Saturday, July 10, 2004

Gary & Bill for President

SANTA FE – Guess who’s talking about running for president in 2008 or 2012? If you guessed Gov. Bill Richardson, you’re wrong. He’s denying it every chance he gets.
The correct answer is Richardson’s predecessor Gary Johnson. Leslie Linthicum of the Albuquerque Journal did a profile on Johnson three months ago in which the former governor publicly revealed his plans.
Yes, Gary Johnson has a plan. The self-made multi-millionaire didn’t get where he is just on big dreams. He’s had big dreams for many years about many things, but anyone who knows Gary Johnson knows he has a way of achieving his dreams.
So, years ago, when I first heard Johnson casually mention running for president, I knew not to rule it out. In fact, not too long after that, maybe 1997, I wrote a column about Johnson and Richardson running against each other for president in 2008.

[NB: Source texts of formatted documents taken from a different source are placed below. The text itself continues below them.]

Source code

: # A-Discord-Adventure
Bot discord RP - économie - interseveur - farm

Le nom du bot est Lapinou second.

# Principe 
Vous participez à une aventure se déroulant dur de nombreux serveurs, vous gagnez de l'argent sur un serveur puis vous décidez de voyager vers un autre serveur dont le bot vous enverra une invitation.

I predicted that Richardson, who had recently become U.N. ambassador, would pull off a miraculous diplomatic feat, be awarded the Nobel Peace Prize and become internationally famous. And I predicted Johnson would accomplish some marvelous athletic feat that would bring him national renown and admiration.
Richardson didn’t get a chance to be U.N. ambassador long enough to do anything spectacular. He moved to the Energy Department, where his career went downhill, forcing him to take a detour through the New Mexico governor’s office, which he hopes will still lead to the presidency.
Johnson climbed Mt. Everest and then announced he would scale the highest peak on the five remaining continents. But meanwhile, he has decided that first he will win the Iron Man Triathlon in his age group, either this October or next year. As I recall, it was some sort of Olympic feat I predicted Johnson would win for his country. At age 51, that’s not very likely.
Johnson has a more common sense approach. He hopes to increase his wealth in the next four to eight years to the point he can spend $15 million of his personal money on seeking the Republican nomination for president in a year when there is no GOP incumbent.
Johnson says he really doesn’t expect to win the nomination because he intends to run as a one-issue candidate. He envisions a campaign similar to that which Eugene McCarthy ran in the ‘60s, focusing on Vietnam. Johnson wants to force a debate on drugs.
Four years ago, the Libertarian Party volunteered to make Johnson its presidential candidate, largely based on his drug position, but also because of his many other libertarian philosophies. Johnson declined the offer. One factor weighing on that decision was his two more years as governor, but Johnson also is his own man and he likes to run campaigns his way.
That was true even when he was a rookie politician in his first race for governor. His campaign advisers and Republican Party officials urged him to go negative because that had become the only way to win. But Johnson ignored the advice and cancelled negative commercials that already had been prepared and paid for.
So Gary Johnson will again do it his way, if he does run for president. He still thinks there is no bigger issue facing America today that is so fixable. He contends that spending billions of dollars and imprisoning millions of people every year is one of our nation’s biggest follies.
If the timing is right, expect Johnson to make that run. And he won’t be without supporters. In a recent column William Buckley charged that conservative resistance to change has evolved into intellectual sloth and moral fanaticism. He laments Gary Johnson’s retreat to private life after advocating drug reform and longs for a presidential candidate courageous enough to do just that.
Maybe Buckley has found his man. And maybe events will work out for Bill Richardson.